Par voie de conséquence, la relation de couple, et y mesurer ses aptitudes sensitives et émotionnelles individuelles d’homme ou de femme. Par voie de conséquence la relation de couple, qui hier été le lieu -privilégier ou obligé- où vivre sa sexualité, semble aujourd’hui poser des limites à cette nouvelle liberté individuelle. La richesse de nos vies sociales et professionnelles ouvre notre regard sur les autres, et sur de nombreuses opportunités auxquelles il nous faudrait renoncer pour le bien du couple. L’idéal d’hier -l’âme sœur- s’en trouve déstabilisé, et ce d’autant plus fortement que notre état de vieillesse physique a plus que considérablement reculé. Le temps de la vitalité étant ainsi étiré, se pose régulièrement la question du renouvellement du désir : comment le garder vif et faire perdurer la qualité du lien érotique quand de nouvelles rencontres nous font aisément surfer dans une dynamique de conquête ?

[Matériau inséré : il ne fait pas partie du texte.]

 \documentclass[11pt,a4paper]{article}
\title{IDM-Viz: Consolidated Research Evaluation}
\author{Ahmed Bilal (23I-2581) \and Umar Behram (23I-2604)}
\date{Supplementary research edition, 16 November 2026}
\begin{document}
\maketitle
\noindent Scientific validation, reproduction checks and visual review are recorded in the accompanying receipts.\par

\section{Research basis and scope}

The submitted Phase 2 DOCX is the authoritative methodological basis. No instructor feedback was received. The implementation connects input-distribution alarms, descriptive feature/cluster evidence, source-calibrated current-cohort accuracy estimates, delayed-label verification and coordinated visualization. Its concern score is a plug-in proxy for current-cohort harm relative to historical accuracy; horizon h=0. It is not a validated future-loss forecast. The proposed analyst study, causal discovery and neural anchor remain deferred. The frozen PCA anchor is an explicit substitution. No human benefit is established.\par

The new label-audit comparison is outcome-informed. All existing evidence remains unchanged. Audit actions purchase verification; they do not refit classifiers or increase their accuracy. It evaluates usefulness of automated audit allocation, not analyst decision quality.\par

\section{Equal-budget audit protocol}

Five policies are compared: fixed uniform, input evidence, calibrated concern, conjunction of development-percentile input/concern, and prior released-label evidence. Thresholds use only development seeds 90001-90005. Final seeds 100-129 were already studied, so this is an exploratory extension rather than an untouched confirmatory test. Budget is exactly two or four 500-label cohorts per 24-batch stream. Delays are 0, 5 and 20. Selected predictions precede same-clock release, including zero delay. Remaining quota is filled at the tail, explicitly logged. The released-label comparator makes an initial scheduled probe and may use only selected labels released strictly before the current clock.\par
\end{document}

Considérer que l'on ne peut pas désirer la même personne toute sa vie, c’est n’envisager que sa propre évolution et son ambition personnelle, et réduire celui ou celle qui était son objet d’amour à l’état d’objet justement, que le temps rendrait obsolète. Cette idée reçue mettrait-elle en lumière notre difficulté à accueillir l’autre dans ce qui, chez lui ou elle, échappe à notre compréhension et notre contrôle ? Ainsi persuadés de le ou la connaître par cœur, ne signerions-nous pas, plus que ne le fait le temps lui-même, l’arrêt de mort de notre désir pour l’autre ?
Cette idée reçue semble aussi illustrer à merveille notre grande difficulté à faire avec la frustration provoquée par le renoncement à d’autres possibles érotiques. Une frustration pourtant inévitable, qui participe de notre condition humaine, n’en déplaise à notre société moderne, qui voudrait nous laisser penser qu’un défaut de consommation, quel qu’il soit, relève d’un mal-être, d’un manque d’ambition ou de curiosité. Cette frustration pourtant, à défaut d’être légère et réjouissante, est salvatrice : Elle nous permet d’être l’acteur de la réponse à nos pulsions et de ne pas être soumis au fantasme qu’elles seraient tyranniques et à assouvir de toute urgence pour s’en libérer !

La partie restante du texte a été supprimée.